É possível que o leitor já tenha entrado em contato com a notícia de uma pediatra que se negou a atender a filha de uma pessoa filiada ao PT. Aqueles com bom senso certamente se indignaram ou pelo menos questionaram esta atitude. Não foi o caso do Sindicato Médico do Rio Grande do Sul (SIMERS), algo que não nos surpreende dadas suas manifestações anteriores no mínimo preconceituosas, pra não dizer retrógradas. ¹
Quanto ao caso, penso que seja importante primeiro falarmos de um ethos que permeia o trabalho com a saúde em um país que entende ela como um direito do cidadão e depois adentrarmos na situação política do país, que ajuda a contextualizar a atitude. Iniciemos de modo simples: para trabalhar com a saúde das pessoas nosso olhar não pode ser atravessado por uma perspectiva moral.

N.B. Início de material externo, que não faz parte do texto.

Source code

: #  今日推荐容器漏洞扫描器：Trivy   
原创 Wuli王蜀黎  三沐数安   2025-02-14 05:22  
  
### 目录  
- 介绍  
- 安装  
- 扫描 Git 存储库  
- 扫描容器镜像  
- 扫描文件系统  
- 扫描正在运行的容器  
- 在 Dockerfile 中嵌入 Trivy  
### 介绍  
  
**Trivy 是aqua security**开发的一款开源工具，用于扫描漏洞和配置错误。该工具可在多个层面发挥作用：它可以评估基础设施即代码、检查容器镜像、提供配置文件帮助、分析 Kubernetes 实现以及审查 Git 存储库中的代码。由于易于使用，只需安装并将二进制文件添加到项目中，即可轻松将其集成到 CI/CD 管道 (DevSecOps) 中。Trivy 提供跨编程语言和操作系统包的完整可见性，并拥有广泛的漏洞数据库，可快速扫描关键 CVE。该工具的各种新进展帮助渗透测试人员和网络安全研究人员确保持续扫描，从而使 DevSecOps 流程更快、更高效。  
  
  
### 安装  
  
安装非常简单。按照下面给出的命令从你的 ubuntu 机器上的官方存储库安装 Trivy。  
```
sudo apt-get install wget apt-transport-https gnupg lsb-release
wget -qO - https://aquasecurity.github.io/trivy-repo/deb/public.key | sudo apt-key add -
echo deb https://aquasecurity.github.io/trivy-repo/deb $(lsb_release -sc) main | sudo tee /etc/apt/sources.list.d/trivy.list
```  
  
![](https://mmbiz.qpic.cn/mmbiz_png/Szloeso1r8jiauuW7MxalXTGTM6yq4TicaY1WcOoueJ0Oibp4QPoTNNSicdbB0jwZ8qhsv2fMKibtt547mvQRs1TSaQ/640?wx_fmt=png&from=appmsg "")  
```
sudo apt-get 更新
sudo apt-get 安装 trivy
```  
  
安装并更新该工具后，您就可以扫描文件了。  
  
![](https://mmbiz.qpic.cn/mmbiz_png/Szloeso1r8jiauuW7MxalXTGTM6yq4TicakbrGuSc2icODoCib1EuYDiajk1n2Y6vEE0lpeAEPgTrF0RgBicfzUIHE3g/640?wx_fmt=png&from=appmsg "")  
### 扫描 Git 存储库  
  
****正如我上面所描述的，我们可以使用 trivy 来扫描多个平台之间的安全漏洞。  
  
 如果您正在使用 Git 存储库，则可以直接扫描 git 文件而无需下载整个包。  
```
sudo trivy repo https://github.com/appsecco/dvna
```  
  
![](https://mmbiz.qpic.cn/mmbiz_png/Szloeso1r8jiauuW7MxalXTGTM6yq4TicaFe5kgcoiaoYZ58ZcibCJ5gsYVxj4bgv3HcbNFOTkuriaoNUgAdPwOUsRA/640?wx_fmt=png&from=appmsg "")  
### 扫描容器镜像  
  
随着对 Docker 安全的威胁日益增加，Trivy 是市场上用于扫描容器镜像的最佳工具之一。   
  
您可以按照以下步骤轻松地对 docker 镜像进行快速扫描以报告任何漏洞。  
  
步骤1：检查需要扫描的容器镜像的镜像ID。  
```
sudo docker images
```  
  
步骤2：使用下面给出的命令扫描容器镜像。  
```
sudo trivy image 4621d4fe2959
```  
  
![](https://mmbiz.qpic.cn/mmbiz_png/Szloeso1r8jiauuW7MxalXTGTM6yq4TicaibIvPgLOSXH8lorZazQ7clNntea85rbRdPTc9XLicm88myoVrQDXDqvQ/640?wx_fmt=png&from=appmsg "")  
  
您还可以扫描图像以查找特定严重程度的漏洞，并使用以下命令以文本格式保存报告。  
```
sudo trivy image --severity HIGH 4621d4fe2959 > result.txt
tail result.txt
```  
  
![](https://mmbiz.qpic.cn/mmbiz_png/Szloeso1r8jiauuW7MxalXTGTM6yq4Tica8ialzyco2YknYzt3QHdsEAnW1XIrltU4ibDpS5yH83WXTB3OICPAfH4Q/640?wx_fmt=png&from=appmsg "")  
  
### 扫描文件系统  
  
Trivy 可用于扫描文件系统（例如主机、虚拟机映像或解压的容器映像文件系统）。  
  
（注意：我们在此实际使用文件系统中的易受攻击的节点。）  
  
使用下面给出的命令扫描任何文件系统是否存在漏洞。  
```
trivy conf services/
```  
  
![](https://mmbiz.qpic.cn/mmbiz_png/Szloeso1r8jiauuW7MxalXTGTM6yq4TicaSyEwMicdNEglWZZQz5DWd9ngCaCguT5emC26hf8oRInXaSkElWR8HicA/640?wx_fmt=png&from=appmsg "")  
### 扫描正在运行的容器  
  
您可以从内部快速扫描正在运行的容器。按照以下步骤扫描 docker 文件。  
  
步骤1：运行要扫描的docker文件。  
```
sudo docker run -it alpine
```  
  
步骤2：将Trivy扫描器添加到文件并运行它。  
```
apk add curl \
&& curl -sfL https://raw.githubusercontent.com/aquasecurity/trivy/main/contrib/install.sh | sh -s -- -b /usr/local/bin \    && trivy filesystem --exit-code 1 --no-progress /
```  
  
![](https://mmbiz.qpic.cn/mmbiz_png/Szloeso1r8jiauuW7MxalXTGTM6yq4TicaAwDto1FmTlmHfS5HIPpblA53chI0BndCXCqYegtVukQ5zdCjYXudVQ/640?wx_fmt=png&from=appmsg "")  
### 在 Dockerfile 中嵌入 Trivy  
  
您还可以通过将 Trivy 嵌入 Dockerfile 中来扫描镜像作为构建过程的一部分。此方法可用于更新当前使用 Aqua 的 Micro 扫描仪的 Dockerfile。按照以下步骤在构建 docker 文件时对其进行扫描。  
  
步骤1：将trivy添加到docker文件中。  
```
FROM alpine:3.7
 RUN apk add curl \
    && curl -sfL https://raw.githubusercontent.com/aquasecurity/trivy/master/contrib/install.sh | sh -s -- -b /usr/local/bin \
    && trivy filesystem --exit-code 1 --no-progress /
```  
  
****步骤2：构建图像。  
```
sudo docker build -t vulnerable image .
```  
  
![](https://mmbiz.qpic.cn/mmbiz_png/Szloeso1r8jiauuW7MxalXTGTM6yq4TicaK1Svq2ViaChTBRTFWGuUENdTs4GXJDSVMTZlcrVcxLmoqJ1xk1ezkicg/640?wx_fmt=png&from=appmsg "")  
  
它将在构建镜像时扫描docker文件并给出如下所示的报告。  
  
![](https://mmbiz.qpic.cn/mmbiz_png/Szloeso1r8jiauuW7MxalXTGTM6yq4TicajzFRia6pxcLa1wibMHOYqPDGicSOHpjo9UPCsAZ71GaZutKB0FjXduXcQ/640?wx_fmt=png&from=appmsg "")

Na nossa constituição a saúde é um direito, isto significa que quem com ela opera também opera, naturalmente, com a garantia de um direito. Se a isso somarmos que se trata de uma criança, que sequer tem a ver com as escolhas partidárias da mãe, podemos pensar no próprio Estatuto da Criança e Adolescente e vermos que há aí algo mais grave, que é a negligência com a infância. No entanto, diante de dados tão factuais como estes, há aqueles mais descabidos que acreditam que o liberalismo econômico pode a tudo ser aplicado e aplicam a lógica liberal de forma selvagem e acrítica em uma realidade que não é a da mão invisível e sim a de uma sociedade democrática constituída de direitos básicos. Estes, que acham que um profissional da saúde pode ser regido pelo próprio umbigo e as vontades particulares, e, pior ainda, que pode se dar o luxo de não se questionar o porquê que atender uma pessoa com as características X, Y ou B os incomodam, correm o sério risco de reproduzir práticas preconceituosas - imaginemos um profissional que não "se sente confortável" em atender um judeu e não vê problema nisso, na verdade sente até orgulho de "não pactuar" com judeus! Pois é.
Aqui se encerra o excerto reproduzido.